“Hyperrealism can create an atmosphere of surrealism because nobody sees the world in such detail.” Salman Rushdie
The first time I came across Brisbane artist Jeremy Eden, he was a finalist in the Marie Ellis Prize for Drawing. He didn’t take out the main prize that year, but I did award him “Best Art Wank” for the didactic panel accompanying his work. He took it pretty well all things considered, saying he was just happy to have won anything at all!
Fast forward a year, and the talented bugger didn’t need any input from me – he won the whole shebang outright with a self-portrait of himself wrapped in plastic, a la Laura Palmer. It was an extraordinary drawing, intense and self-assured. I’ve been following him ever since.
Hyper-realistic artists like Eden are not simply engaged in recreating precisely the photographs they work from. Rather, they elevate these images to a point just beyond realism, turning reality into illusion and adding significance to the narrative elements of the original. It’s an aspect of their art practice that philosopher Jean Baudrillard would have described as the “simulation of something which never really existed.” And they say hyperrealism requires no imagination…

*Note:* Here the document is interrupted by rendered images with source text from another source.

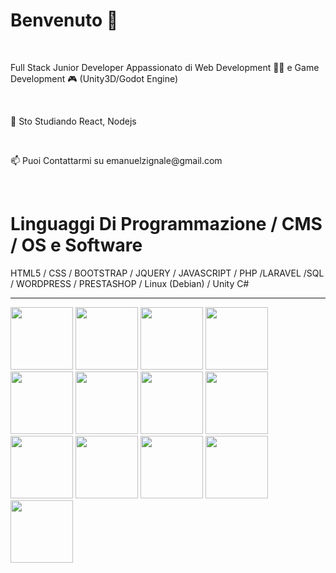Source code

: <h1> Benvenuto 👋 </h1><br>

<p> Full Stack Junior Developer Appassionato di Web Development 👨‍💻 e Game Development 🎮 (Unity3D/Godot Engine) </p> <br>

<p> 🌱 Sto Studiando React, Nodejs </p> <br>

<p> 📫 Puoi Contattarmi su emanuelzignale@gmail.com</p> <br>

<h1> Linguaggi Di Programmazione / CMS  / OS e Software</h1>

<span>  HTML5 / CSS / BOOTSTRAP / JQUERY / JAVASCRIPT / PHP /LARAVEL /SQL / WORDPRESS / PRESTASHOP / Linux (Debian) / Unity C# </span>
<hr>
<div>
<img src="https://raw.githubusercontent.com/marwin1991/profile-technology-icons/refs/heads/main/icons/html.png" width="100" />
<img src="https://raw.githubusercontent.com/marwin1991/profile-technology-icons/refs/heads/main/icons/css.png" width="100" />
<img src="https://raw.githubusercontent.com/marwin1991/profile-technology-icons/refs/heads/main/icons/bootstrap.png" width="100" />
<img src="https://raw.githubusercontent.com/marwin1991/profile-technology-icons/refs/heads/main/icons/javascript.png" width="100" />
<img src="https://raw.githubusercontent.com/marwin1991/profile-technology-icons/refs/heads/main/icons/node_js.png" width="100" />
<img src="https://raw.githubusercontent.com/marwin1991/profile-technology-icons/refs/heads/main/icons/react.png" width="100" />
<img src="https://raw.githubusercontent.com/marwin1991/profile-technology-icons/refs/heads/main/icons/php.png" width="100" />
<img src="https://raw.githubusercontent.com/marwin1991/profile-technology-icons/refs/heads/main/icons/laravel.png" width="100" />
<img src="https://raw.githubusercontent.com/marwin1991/profile-technology-icons/refs/heads/main/icons/mysql.png" width="100" />
<img src="https://raw.githubusercontent.com/marwin1991/profile-technology-icons/refs/heads/main/icons/python.png" width="100" />
<img src="https://raw.githubusercontent.com/marwin1991/profile-technology-icons/refs/heads/main/icons/wordpress.png" width="100" />
<img src="https://raw.githubusercontent.com/marwin1991/profile-technology-icons/refs/heads/main/icons/figma.png" width="100" />
<img src="https://raw.githubusercontent.com/marwin1991/profile-technology-icons/refs/heads/main/icons/unity.png" width="100" />
</div>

For Eden, who works in extreme close up, the result is even more startling due to the sheer scale of his work. Rendered larger than life, his portraits capture the emotion, energy and minute detail that our own eyes and minds can’t possibly fathom. In that regard, Eden’s work is both extraordinary in its own right, and a biting reminder of the magnitude of details we miss about people in the ordinary course of a day.